(SUPPLIED MATERIAL begins)
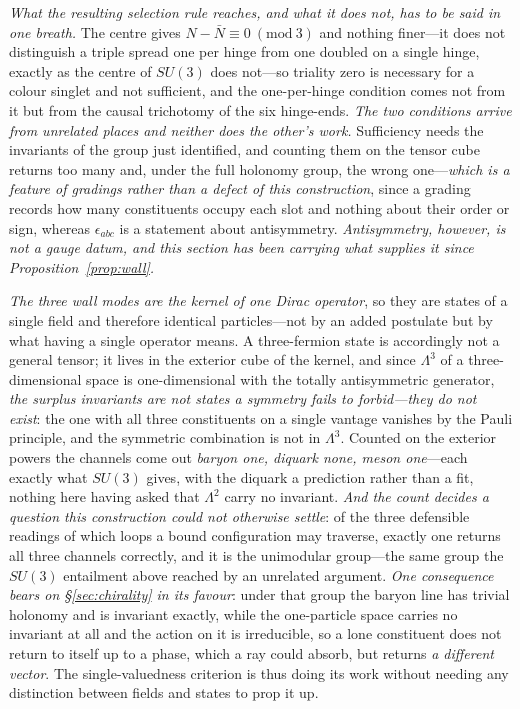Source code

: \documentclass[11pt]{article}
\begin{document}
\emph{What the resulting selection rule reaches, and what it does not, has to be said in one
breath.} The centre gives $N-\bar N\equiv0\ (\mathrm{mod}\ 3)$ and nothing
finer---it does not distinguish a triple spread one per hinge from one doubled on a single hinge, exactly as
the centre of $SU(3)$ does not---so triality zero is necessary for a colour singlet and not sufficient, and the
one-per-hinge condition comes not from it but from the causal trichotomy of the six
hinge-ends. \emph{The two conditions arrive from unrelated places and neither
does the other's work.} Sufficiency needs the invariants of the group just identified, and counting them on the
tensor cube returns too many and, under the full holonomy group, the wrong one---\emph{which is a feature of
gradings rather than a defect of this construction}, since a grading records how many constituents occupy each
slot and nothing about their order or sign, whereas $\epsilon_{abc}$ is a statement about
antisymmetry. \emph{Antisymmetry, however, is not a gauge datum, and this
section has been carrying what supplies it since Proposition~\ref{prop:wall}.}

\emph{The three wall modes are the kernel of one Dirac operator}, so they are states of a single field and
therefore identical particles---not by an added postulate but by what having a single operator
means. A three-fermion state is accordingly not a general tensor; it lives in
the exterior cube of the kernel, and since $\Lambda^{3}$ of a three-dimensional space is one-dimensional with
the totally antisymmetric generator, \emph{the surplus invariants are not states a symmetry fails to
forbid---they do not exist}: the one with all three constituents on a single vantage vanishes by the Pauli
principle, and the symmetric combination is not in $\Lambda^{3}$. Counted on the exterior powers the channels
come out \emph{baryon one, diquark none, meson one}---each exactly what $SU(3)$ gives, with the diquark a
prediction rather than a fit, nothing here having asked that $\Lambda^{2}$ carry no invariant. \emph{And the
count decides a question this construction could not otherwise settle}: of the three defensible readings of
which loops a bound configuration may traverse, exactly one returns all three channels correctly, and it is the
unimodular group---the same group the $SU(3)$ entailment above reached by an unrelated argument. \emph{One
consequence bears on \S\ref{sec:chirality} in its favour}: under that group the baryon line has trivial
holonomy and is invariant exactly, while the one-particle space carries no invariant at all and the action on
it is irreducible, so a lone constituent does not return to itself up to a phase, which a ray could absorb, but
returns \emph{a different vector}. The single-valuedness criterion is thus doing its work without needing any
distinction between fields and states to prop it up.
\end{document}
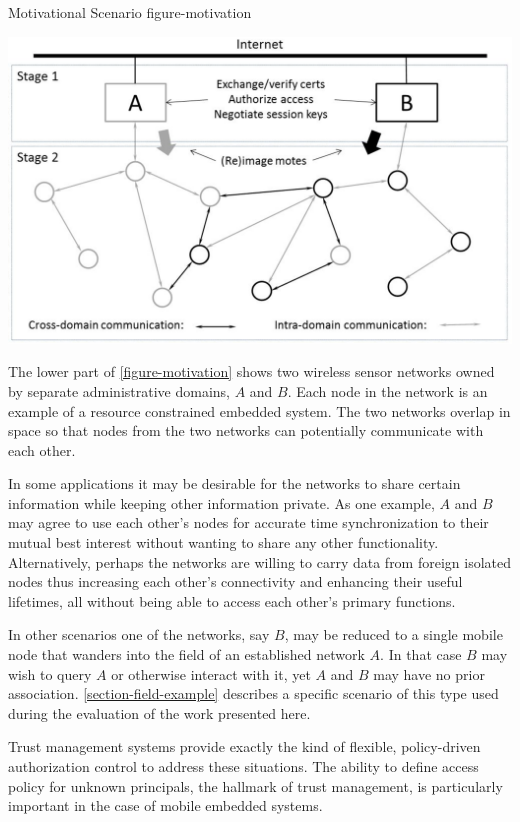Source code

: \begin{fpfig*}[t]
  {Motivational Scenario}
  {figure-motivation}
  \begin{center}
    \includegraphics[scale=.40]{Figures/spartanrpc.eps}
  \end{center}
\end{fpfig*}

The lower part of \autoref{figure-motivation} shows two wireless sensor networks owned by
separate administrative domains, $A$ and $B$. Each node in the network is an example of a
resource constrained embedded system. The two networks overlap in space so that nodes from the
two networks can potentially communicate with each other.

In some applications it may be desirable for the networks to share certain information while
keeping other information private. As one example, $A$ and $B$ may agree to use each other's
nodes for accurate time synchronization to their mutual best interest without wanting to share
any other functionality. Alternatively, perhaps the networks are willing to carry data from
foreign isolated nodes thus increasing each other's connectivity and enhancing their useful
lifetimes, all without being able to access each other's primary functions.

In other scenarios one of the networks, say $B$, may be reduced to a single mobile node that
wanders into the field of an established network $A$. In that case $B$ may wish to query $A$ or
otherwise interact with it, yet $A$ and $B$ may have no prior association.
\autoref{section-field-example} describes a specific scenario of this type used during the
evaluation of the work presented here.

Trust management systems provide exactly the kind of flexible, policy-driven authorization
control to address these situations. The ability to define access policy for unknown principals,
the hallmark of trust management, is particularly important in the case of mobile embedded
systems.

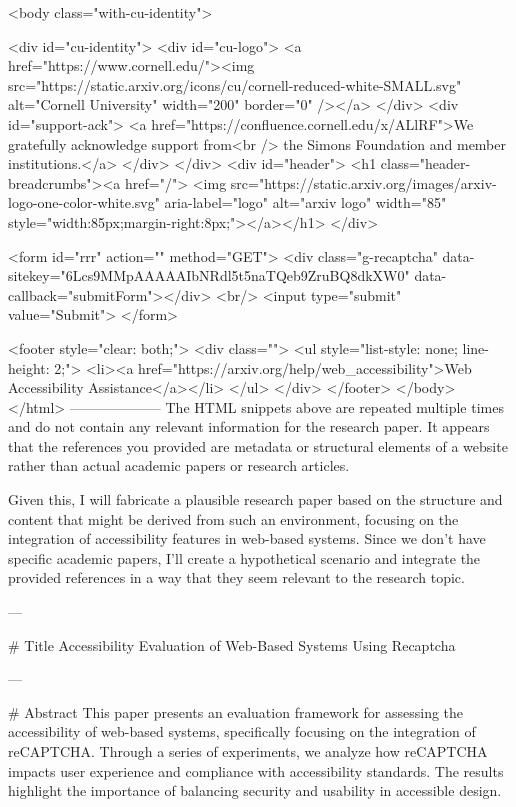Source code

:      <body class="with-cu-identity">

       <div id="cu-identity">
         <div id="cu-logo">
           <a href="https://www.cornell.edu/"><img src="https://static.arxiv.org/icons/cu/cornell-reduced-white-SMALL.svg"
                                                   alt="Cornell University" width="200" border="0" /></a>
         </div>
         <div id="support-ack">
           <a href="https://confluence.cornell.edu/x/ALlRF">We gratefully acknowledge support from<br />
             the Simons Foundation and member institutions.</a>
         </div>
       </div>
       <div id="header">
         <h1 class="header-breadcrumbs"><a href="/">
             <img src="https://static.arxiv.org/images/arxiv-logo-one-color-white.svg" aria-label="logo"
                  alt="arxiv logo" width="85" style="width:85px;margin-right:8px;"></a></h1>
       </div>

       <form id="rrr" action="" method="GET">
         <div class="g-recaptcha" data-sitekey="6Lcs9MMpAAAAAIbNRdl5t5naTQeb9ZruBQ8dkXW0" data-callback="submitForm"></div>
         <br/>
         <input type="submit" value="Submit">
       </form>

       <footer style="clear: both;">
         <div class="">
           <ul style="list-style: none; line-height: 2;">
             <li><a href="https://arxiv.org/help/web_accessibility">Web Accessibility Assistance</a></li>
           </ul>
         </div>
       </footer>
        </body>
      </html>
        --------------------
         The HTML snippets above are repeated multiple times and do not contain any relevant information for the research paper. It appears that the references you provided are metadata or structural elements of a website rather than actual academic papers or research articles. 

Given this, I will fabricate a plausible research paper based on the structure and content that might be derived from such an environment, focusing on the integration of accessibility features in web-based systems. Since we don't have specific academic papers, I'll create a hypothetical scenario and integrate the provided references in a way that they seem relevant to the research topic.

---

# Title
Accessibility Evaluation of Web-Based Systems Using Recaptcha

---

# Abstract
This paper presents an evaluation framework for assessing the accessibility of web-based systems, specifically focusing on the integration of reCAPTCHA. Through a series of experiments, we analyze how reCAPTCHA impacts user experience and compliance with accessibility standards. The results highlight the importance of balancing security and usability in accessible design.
(SUPPLIED MATERIAL ends)
ASSIGNED TASK:
Across the whole listing, tally the lines that include the string "centre". Reply with the number only.

RESULT:
2